Extracted records:
-=-=-

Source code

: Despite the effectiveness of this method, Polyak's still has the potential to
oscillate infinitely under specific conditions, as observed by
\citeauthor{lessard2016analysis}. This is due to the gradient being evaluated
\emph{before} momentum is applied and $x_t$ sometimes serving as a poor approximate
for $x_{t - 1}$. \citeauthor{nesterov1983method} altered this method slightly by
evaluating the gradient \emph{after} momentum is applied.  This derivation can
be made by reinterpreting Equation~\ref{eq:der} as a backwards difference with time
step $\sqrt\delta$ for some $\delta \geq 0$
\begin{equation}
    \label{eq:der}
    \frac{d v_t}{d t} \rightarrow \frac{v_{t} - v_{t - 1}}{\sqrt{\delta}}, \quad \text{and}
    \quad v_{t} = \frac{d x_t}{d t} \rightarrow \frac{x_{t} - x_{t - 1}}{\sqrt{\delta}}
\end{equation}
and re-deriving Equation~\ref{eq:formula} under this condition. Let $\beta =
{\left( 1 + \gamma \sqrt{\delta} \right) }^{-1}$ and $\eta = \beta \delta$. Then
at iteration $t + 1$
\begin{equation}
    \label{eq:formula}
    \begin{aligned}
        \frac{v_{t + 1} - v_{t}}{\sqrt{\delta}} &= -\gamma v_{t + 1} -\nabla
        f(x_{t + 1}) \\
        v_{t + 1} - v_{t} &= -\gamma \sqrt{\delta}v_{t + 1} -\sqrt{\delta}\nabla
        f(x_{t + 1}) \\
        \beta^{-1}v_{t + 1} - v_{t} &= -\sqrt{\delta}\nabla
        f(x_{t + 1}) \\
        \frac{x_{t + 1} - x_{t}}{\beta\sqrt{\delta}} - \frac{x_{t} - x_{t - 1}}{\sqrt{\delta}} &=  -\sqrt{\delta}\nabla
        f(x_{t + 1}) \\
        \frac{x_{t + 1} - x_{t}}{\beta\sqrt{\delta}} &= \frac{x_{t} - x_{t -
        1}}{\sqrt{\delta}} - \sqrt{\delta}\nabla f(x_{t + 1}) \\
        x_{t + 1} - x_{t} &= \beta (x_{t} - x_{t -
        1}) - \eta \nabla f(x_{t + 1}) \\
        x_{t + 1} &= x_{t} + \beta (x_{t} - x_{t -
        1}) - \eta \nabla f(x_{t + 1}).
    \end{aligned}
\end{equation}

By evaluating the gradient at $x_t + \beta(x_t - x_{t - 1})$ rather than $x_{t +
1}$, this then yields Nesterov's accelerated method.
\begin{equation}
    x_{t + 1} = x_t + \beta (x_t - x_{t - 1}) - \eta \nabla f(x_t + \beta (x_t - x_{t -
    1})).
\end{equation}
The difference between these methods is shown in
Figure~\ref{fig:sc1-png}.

-=-=-

→ **What the task requires**
For each line above that carries the word "momentum", copy it out.

→ **Solution**
\emph{before} momentum is applied and $x_t$ sometimes serving as a poor approximate
evaluating the gradient \emph{after} momentum is applied.  This derivation can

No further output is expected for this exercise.